• **TASK**
A word-for-word repetition of all the entries is required.

(INPUT MATERIAL Opens)

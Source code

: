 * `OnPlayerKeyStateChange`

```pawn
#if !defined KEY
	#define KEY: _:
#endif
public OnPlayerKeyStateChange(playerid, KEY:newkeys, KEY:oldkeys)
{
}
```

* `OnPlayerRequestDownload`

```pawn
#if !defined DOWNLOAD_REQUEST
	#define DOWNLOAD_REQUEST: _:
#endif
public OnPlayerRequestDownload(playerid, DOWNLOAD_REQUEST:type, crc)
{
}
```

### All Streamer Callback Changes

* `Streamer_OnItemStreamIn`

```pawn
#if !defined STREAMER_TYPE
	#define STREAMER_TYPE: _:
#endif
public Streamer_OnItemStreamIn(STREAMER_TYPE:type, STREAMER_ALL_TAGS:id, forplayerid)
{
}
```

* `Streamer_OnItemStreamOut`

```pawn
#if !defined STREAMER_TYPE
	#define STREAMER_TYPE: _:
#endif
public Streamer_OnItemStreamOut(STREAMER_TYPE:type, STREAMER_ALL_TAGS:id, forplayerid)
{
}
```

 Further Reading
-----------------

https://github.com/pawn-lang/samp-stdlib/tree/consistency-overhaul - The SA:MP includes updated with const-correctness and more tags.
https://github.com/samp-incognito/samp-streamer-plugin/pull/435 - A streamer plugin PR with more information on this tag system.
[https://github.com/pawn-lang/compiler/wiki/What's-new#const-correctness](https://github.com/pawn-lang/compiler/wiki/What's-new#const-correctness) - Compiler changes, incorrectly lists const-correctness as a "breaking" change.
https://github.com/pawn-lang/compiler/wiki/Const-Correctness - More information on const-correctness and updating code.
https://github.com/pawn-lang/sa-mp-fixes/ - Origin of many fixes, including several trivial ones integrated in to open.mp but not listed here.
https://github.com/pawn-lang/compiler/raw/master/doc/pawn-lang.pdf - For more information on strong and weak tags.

(INPUT MATERIAL Closes)

• **YOUR SOLUTION**
Source code

: * `OnPlayerKeyStateChange`

```pawn
#if !defined KEY
	#define KEY: _:
#endif
public OnPlayerKeyStateChange(playerid, KEY:newkeys, KEY:oldkeys)
{
}
```

* `OnPlayerRequestDownload`

```pawn
#if !defined DOWNLOAD_REQUEST
	#define DOWNLOAD_REQUEST: _:
#endif
public OnPlayerRequestDownload(playerid, DOWNLOAD_REQUEST:type, crc)
{
}
```

### All Streamer Callback Changes

* `Streamer_OnItemStreamIn`

```pawn
#if !defined STREAMER_TYPE
	#define STREAMER_TYPE: _:
#endif
public Streamer_OnItemStreamIn(STREAMER_TYPE:type, STREAMER_ALL_TAGS:id, forplayerid)
{
}
```

* `Streamer_OnItemStreamOut`

```pawn
#if !defined STREAMER_TYPE
	#define STREAMER_TYPE: _:
#endif
public Streamer_OnItemStreamOut(STREAMER_TYPE:type, STREAMER_ALL_TAGS:id, forplayerid)
{
}
```

 Further Reading
-----------------

https://github.com/pawn-lang/samp-stdlib/tree/consistency-overhaul - The SA:MP includes updated with const-correctness and more tags.
https://github.com/samp-incognito/samp-streamer-plugin/pull/435 - A streamer plugin PR with more information on this tag system.
[https://github.com/pawn-lang/compiler/wiki/What's-new#const-correctness](https://github.com/pawn-lang/compiler/wiki/What's-new#const-correctness) - Compiler changes, incorrectly lists const-correctness as a "breaking" change.
https://github.com/pawn-lang/compiler/wiki/Const-Correctness - More information on const-correctness and updating code.
https://github.com/pawn-lang/sa-mp-fixes/ - Origin of many fixes, including several trivial ones integrated in to open.mp but not listed here.
https://github.com/pawn-lang/compiler/raw/master/doc/pawn-lang.pdf - For more information on strong and weak tags.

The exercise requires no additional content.